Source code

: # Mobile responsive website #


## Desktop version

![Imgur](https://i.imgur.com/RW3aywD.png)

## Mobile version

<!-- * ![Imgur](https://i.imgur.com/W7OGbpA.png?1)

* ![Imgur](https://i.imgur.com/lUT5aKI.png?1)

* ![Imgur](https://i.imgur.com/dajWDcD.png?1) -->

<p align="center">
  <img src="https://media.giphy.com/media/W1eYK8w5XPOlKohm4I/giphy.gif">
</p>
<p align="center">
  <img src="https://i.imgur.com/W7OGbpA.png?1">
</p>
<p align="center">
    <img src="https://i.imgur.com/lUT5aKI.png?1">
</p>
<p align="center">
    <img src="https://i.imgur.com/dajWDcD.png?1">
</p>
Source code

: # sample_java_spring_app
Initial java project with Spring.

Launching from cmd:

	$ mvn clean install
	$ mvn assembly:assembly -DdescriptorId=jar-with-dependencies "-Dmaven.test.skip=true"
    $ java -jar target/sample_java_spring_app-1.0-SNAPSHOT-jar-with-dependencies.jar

= = = = =

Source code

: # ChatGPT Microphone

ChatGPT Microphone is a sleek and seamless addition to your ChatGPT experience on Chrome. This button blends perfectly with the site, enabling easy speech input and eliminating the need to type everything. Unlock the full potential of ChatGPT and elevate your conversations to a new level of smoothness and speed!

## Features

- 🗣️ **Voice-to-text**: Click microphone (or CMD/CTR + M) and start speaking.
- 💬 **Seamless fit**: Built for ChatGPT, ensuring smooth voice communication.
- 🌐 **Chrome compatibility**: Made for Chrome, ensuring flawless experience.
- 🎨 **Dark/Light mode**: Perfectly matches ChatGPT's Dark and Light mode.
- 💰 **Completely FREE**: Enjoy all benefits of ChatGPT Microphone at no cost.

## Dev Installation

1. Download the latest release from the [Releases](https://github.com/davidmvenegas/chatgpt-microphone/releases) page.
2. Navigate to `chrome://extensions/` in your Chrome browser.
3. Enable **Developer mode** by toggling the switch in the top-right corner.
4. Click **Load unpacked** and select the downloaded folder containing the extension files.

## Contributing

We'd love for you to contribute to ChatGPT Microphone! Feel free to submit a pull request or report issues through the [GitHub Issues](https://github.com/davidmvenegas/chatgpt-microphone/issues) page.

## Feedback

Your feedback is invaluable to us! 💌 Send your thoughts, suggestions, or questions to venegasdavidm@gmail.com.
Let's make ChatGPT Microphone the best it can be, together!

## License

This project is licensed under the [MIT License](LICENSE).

= = = = =

EXERCISE INSTRUCTIONS: Give an exact copy of the lines above from the line with "- 🌐 **Chrome compatibility**: Made" up to and including the line with "Your feedback is", and leave everything else out.

RESPONSE FOR THIS EXERCISE:
- 🌐 **Chrome compatibility**: Made for Chrome, ensuring flawless experience.
- 🎨 **Dark/Light mode**: Perfectly matches ChatGPT's Dark and Light mode.
- 💰 **Completely FREE**: Enjoy all benefits of ChatGPT Microphone at no cost.

## Dev Installation

1. Download the latest release from the [Releases](https://github.com/davidmvenegas/chatgpt-microphone/releases) page.
2. Navigate to `chrome://extensions/` in your Chrome browser.
3. Enable **Developer mode** by toggling the switch in the top-right corner.
4. Click **Load unpacked** and select the downloaded folder containing the extension files.

## Contributing

We'd love for you to contribute to ChatGPT Microphone! Feel free to submit a pull request or report issues through the [GitHub Issues](https://github.com/davidmvenegas/chatgpt-microphone/issues) page.

## Feedback

Your feedback is invaluable to us! 💌 Send your thoughts, suggestions, or questions to venegasdavidm@gmail.com.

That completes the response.